Salazar is one of two academics leading the study.
More than 40 students from USCB and Clemson University will greet fans at this week's tournament at Harbour Town Golf Links armed with iPads. The surveyors will ask questions to paint a more detailed picture of the types of visitors who come to the tournament.
They'll find out where the visitors are from, how much they make, how long they visit, and -- most important to tournament sponsors -- how much money they bring to the area.
The figures will not include spending by Beaufort County residents or the players, caddies, agents, their families, media, major sponsors, vendors, club manufacturers or tour officials.
With the information, Clemson professor Bob Brookover and his graduate students can calculate the financial effect of the event, he said.
"We can get down to specifics ... but everyone wants to see that one number," said Brookover, the director of Clemson University's International Institute for Tourism Research & Development.
Four years ago, that number was $81.9 million. Though it was down slightly from an overall $84 million impact in 2005, it was enough to impress potential sponsors courted by the nonprofit Heritage Classic Foundation, which runs the tournament.
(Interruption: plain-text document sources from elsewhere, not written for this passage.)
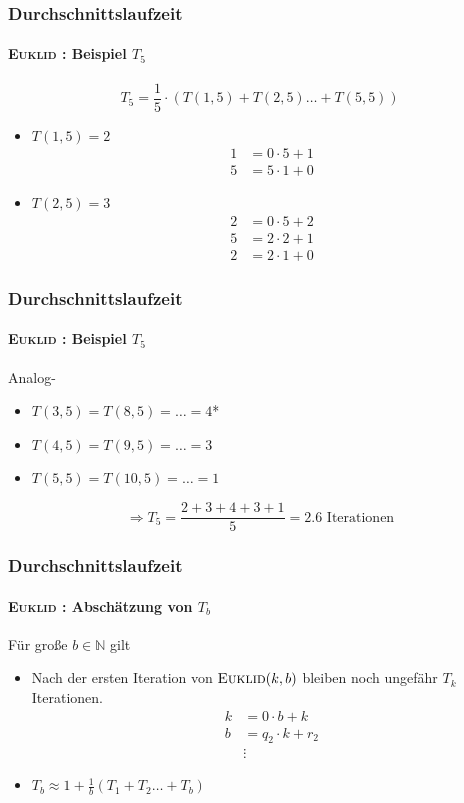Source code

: \documentclass[•]{beamer}
\begin{document}
\begin{frame}	
		\frametitle{Durchschnittslaufzeit}
	\framesubtitle{\textsc{Euklid} : Beispiel $T_5$}
	\pause
$$T_5 = \frac{1}{5}\cdot (T(1,5) + T(2,5) \dots +T(5,5))$$	
\pause
	\begin{itemize}
	\item $T(1,5) = 2$
	\setcounter{equation}{0}
	\begin{align}
	1&=0\cdot 5 + 1	\\
	5&=5\cdot 1 + 0
	\end{align}
	\pause
	\setcounter{equation}{0}
	\item $T(2,5) = 3$
	\begin{align}
	2&=0\cdot 5 + 2	\\
	5&=2\cdot 2 + 1 \\
	2&= 2\cdot 1+0
	\end{align}
	\end{itemize}
	
	\end{frame}
	

\begin{frame}	
		\frametitle{Durchschnittslaufzeit}
	\framesubtitle{\textsc{Euklid} : Beispiel $T_5$}
	Analog-
	\begin{itemize}
	\item $T(3,5) = T(8,5) = \dots = 4$*
	\item $T(4,5) = T(9,5) = \dots = 3$
	\item $T(5,5) = T(10,5) = \dots = 1$
	\pause
	\end{itemize}
	\vspace{20pt}
	 $$\Rightarrow T_5 = \frac{2+3+4+3+1}{5} = 2.6\text{ Iterationen}$$
	\end{frame}	

	\begin{frame}	
		\frametitle{Durchschnittslaufzeit}
	\framesubtitle{\textsc{Euklid} : Absch\"atzung von $T_b$}
	\pause
	F\"ur gro{\ss}e $b \in \mathbb{N}$ gilt
	\begin{itemize}
	\item Nach der ersten Iteration von $\textsc{Euklid}(k,b)$ bleiben noch ungef\"ahr $T_{k}$ Iterationen.
	\pause
	\begin{align*}
	k&=0\cdot b + k\\
	b&=q_{2}\cdot k + r_2\\
	&\vdots
\end{align*}		
\pause
	\item $T_b \approx 1 + \frac{1}{b} (T_1 + T_2 \dots + T_{b})$
	\end{itemize}
\end{frame}		
\end{document}
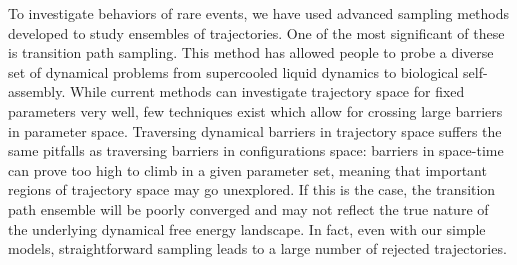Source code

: \documentclass[11pt]{article}
\begin{document}

To investigate behaviors of rare events, we have used advanced sampling methods developed to study ensembles of trajectories. One of the most significant of these is transition path sampling. %
This method has allowed people to probe a diverse set of dynamical problems from supercooled liquid dynamics %
to biological self-assembly. %
While current methods can investigate trajectory space for fixed parameters very well, few techniques exist which allow for crossing large barriers in parameter space. Traversing dynamical barriers in trajectory space suffers the same pitfalls as traversing barriers in configurations space: barriers in space-time can prove too high to climb in a given parameter set, meaning that important regions of trajectory space may go unexplored.  If this is the case, the transition path ensemble will be poorly converged and may not reflect the true nature of the underlying dynamical free energy landscape. In fact, even with our simple models, straightforward sampling leads to a large number of rejected trajectories.

\end{document}
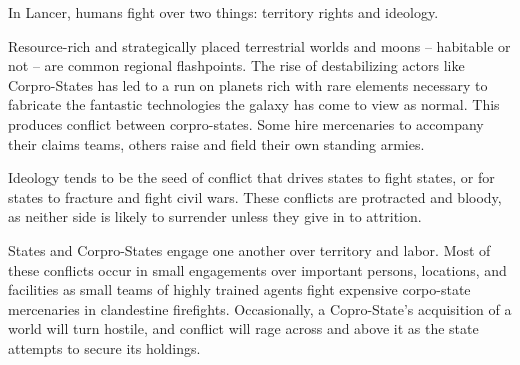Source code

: In Lancer, humans fight over two things: territory rights and ideology. 
 

Resource-rich and strategically placed terrestrial worlds and moons -- habitable or not -- are  
common regional flashpoints. The rise of destabilizing actors like Corpro-States has led to a run  
on planets rich with rare elements necessary to fabricate the fantastic technologies the galaxy  
has come to view as normal. This produces conflict between corpro-states. Some hire  
mercenaries to accompany their claims teams, others raise and field their own standing armies. 
 

Ideology tends to be the seed of conflict that drives states to fight states, or for states to fracture  
and fight civil wars. These conflicts are protracted and bloody, as neither side is likely to  
surrender unless they give in to attrition. 
 

States and Corpro-States engage one another over territory and labor. Most of these conflicts  
occur in small engagements over important persons, locations, and facilities as small teams of  
highly trained agents fight expensive corpo-state mercenaries in clandestine firefights.  
Occasionally, a Copro-State’s acquisition of a world will turn hostile, and conflict will rage across  
and above it as the state attempts to secure its holdings. 
 
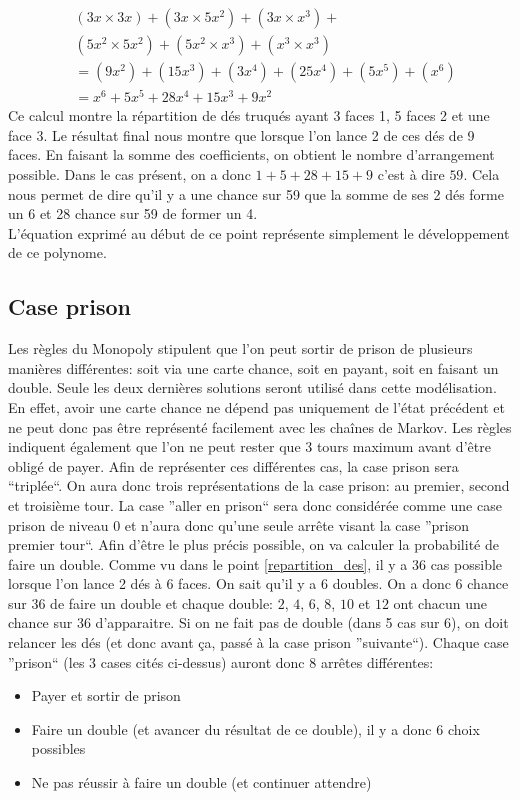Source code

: \documentclass[letterpaper]{article}
\begin{document}
    \begin{align*}
     &(3x \times 3x) + (3x \times 5x^2) + (3x \times x^3) +\\
     &(5x^2 \times 5x^2) + (5x^2 \times x^3) + (x^3 \times x^3)\\
     &= (9x^2) + (15x^3) + (3x^4) + (25x^4) + (5x^5) + (x^6)\\
     &= x^6 + 5x^5 + 28x^4 + 15x^3 + 9x^2
    \end{align*}
    Ce calcul montre la répartition de dés truqués ayant 3 faces 1, 5 faces 2 et une face 3.
    Le résultat final nous montre que lorsque l'on lance 2 de ces dés de 9 faces. En faisant
    la somme des coefficients, on obtient le nombre d'arrangement possible.  Dans le cas
    présent, on a donc $1 + 5 + 28 + 15 + 9$ c'est à dire $59$.  Cela nous permet de dire
    qu'il y a une chance sur 59 que la somme de ses 2 dés forme un 6 et 28 chance sur 59
    de former un 4.\\
    L'équation exprimé au début de ce point représente simplement le développement de 
    ce polynome.
    
    
  \subsection{Case prison}
    Les règles du Monopoly stipulent que l'on peut sortir de prison de plusieurs manières 
    différentes: soit via une carte chance, soit en payant, soit en faisant un double.
    Seule les deux dernières solutions seront utilisé dans cette modélisation.  En effet,
    avoir une carte chance ne dépend pas uniquement de l'état précédent et ne peut donc
    pas être représenté facilement avec les chaînes de Markov. Les règles indiquent 
    également que l'on ne peut rester que 3 tours maximum avant d'être obligé de payer.
    Afin de représenter ces différentes cas, la case prison sera ``triplée``.  On aura
    donc trois représentations de la case prison: au premier, second et troisième tour.
    La case ''aller en prison`` sera donc considérée comme une case prison de niveau 0 et
    n'aura donc qu'une seule arrête visant la case ''prison premier tour``.
    Afin d'être le plus précis possible, on va calculer la probabilité de faire un double.
    Comme vu dans le point \ref{repartition_des}, il y a 36 cas possible lorsque l'on lance 
    2 dés à 6 faces.  On sait qu'il y a 6 doubles.  On a donc 6 chance sur 36 de faire un
    double et chaque double: $2$, $4$, $6$, $8$, $10$ et $12$ ont chacun une chance sur 36
    d'apparaitre.  Si on ne fait pas de double (dans 5 cas sur 6), on doit relancer les 
    dés (et donc avant ça, passé à la case prison ''suivante``).
    Chaque case ''prison`` (les 3 cases cités ci-dessus) auront donc 8 arrêtes différentes:
    \begin{itemize}
     \item Payer et sortir de prison 
     \item Faire un double (et avancer du résultat de ce double), il y a donc 6 choix possibles
     \item Ne pas réussir à faire un double (et continuer attendre)
    \end{itemize}
    
\end{document}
The 2011 Heritage was played without a title sponsor, but the foundation signed deals later that year with sponsors to help keep the tournament on the island. Those sponsorships, which provide funding essential to put on the tournament, expire in 2016.
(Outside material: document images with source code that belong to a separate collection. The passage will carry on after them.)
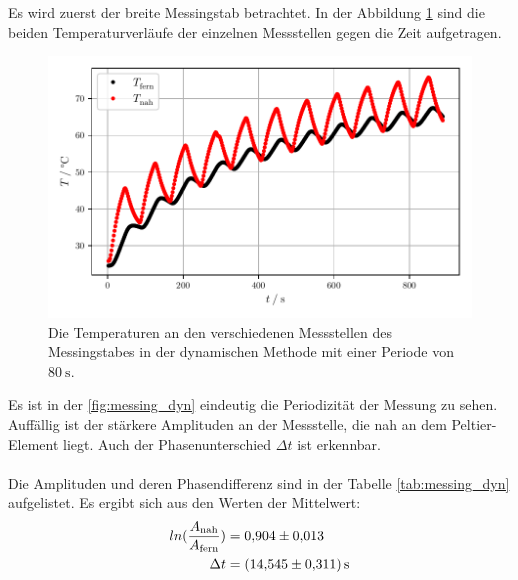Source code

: Es wird zuerst der breite Messingstab betrachtet. 
In der Abbildung \ref{fig:messing_dyn} sind die beiden Temperaturverläufe der einzelnen Messstellen gegen die Zeit aufgetragen.
\begin{figure}[H]
  \centering
  \includegraphics{build/plot_messing.pdf}
  \caption{Die Temperaturen an den verschiedenen Messstellen des Messingstabes in der dynamischen Methode mit einer Periode von $\SI{80}{\second}$.}
  \label{fig:messing_dyn}
\end{figure}
Es ist in der \autoref{fig:messing_dyn} eindeutig die Periodizität der Messung zu sehen.
Auffällig ist der stärkere Amplituden an der Messstelle, die nah an dem Peltier-Element liegt.
Auch der Phasenunterschied $\Delta t$ ist erkennbar.\\
\\
Die Amplituden und deren Phasendifferenz sind in der Tabelle \ref{tab:messing_dyn} aufgelistet.
Es ergibt sich aus den Werten der Mittelwert:
\begin{align*}
  ln(\frac{A_{\text{nah}}}{A_{\text{fern}}}) &= \num{0.904 \pm 0.013}\\
  \Delta t &= \SI{14.545 \pm 0.311}{\second}
\end{align*} 

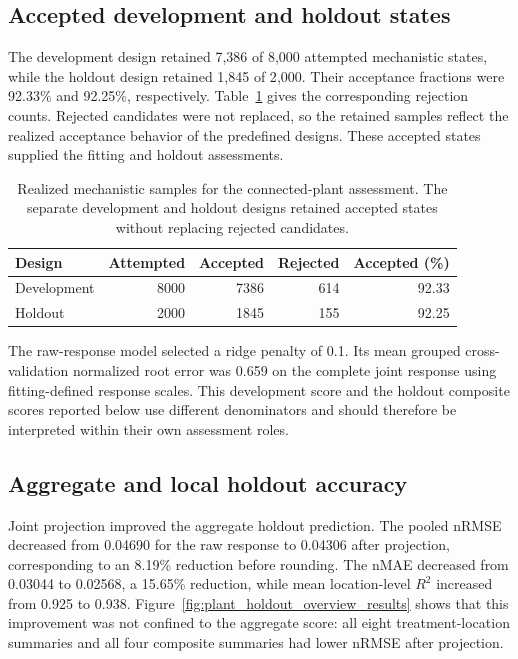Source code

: \subsection{Accepted development and holdout states}

The development design retained 7{,}386 of 8{,}000 attempted mechanistic states, while the holdout design retained 1{,}845 of 2{,}000. Their acceptance fractions were 92.33\% and 92.25\%, respectively. Table~\ref{tab:plant_sample_results} gives the corresponding rejection counts. Rejected candidates were not replaced, so the retained samples reflect the realized acceptance behavior of the predefined designs. These accepted states supplied the fitting and holdout assessments.

\begin{table}[htbp]
\centering\small
\caption{Realized mechanistic samples for the connected-plant assessment. The separate development and holdout designs retained accepted states without replacing rejected candidates.}
\label{tab:plant_sample_results}
\begin{tabular}{lrrrr}
\toprule
Design & Attempted & Accepted & Rejected & Accepted (\%)\\
\midrule
Development & 8000 & 7386 & 614 & 92.33\\
Holdout & 2000 & 1845 & 155 & 92.25\\
\bottomrule
\end{tabular}
\end{table}

The raw-response model selected a ridge penalty of 0.1. Its mean grouped cross-validation normalized root error was 0.659 on the complete joint response using fitting-defined response scales. This development score and the holdout composite scores reported below use different denominators and should therefore be interpreted within their own assessment roles.

\subsection{Aggregate and local holdout accuracy}

Joint projection improved the aggregate holdout prediction. The pooled nRMSE decreased from 0.04690 for the raw response to 0.04306 after projection, corresponding to an 8.19\% reduction before rounding. The nMAE decreased from 0.03044 to 0.02568, a 15.65\% reduction, while mean location-level $R^2$ increased from 0.925 to 0.938. Figure~\ref{fig:plant_holdout_overview_results} shows that this improvement was not confined to the aggregate score: all eight treatment-location summaries and all four composite summaries had lower nRMSE after projection.

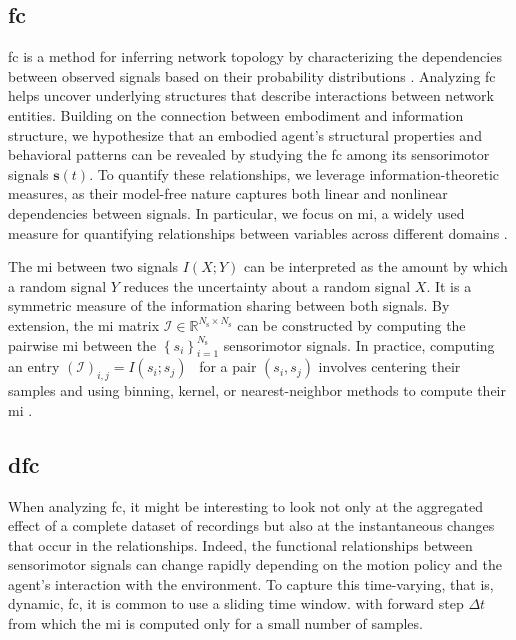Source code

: \documentclass[letterpaper, 10 pt, conference]{ieeeconf}  %
\begin{document}
\subsection{\Acl{fc}}
\ac{fc} is a method for inferring network topology by characterizing the dependencies between observed signals based on their probability distributions \cite{Friston2011FunctionalAE}. Analyzing \ac{fc} helps uncover underlying structures that describe interactions between network entities. Building on the connection between embodiment and information structure, we hypothesize that an embodied agent’s structural properties and behavioral patterns 
can be revealed by studying the \ac{fc} among its sensorimotor signals $\bm{s}(t)$. To quantify these relationships, we leverage information-theoretic measures, as their model-free nature captures both linear and nonlinear dependencies between signals. In particular, we focus on \ac{mi}, a widely used measure for quantifying relationships between variables across different domains \cite{Steuer2002mutualinformationdetecting}.

The \ac{mi} between two signals $I\left(X;Y\right)$ can be interpreted as the amount by which a random signal $ Y $ reduces the uncertainty about a random signal $ X $. It is a symmetric measure of the information sharing between both signals. By extension, the \ac{mi} matrix $\bm{\mathcal{I}} \in \mathbb{R}^{{N_\text{s}} \times {N_\text{s}}}$ can be constructed by computing the pairwise \ac{mi} between the $\left\lbrace s_i\right\rbrace^{N_\text{s}}_{i=1}$ sensorimotor signals. In practice, computing an entry $\left(\bm{\mathcal{I}}\right)_{i,j} = I(s_i;s_j)$~
for a pair $\left({s}_i,{s}_j\right)$ involves centering their samples and using binning, kernel, or nearest-neighbor methods to compute their \ac{mi} \cite{WaltersWilliams2009Estimationmutualinformation}.

\subsection{\Acl{dfc}}
When analyzing \ac{fc}, it might be interesting to look not only at the aggregated effect of a complete dataset of recordings but also at the instantaneous changes that occur in the relationships. Indeed, the functional relationships between sensorimotor signals can change rapidly depending on the motion policy and the agent's interaction with the environment. To capture this time-varying, that is, dynamic, \acl{fc}, it is common to use a sliding time window. %
with forward step $\Delta t$ from which the \ac{mi} is computed only for a small number of samples.
\end{document}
"(The economic study) was a wonderful way for us to sell the event," said Angela McSwain, the tournament's marketing director. "When we were searching for that title sponsor, information from previous economic studies was key."
McSwain said the survey has other uses. For example, she tailors her marketing campaigns to the areas where most visitors are from, such as the Upstate, Atlanta and Ohio.
Brookover hopes to collect 1,600 to 1,800 responses, he said. He plans to have preliminary results completed by June.
Though this is his fifth time leading the survey, he's reluctant to predict results.
Asked if he thinks tournament revenue will surpass 2010 figures, Brookover said: "It did pretty well then, and that was near the bottom of the recession, so I think it has a good shot."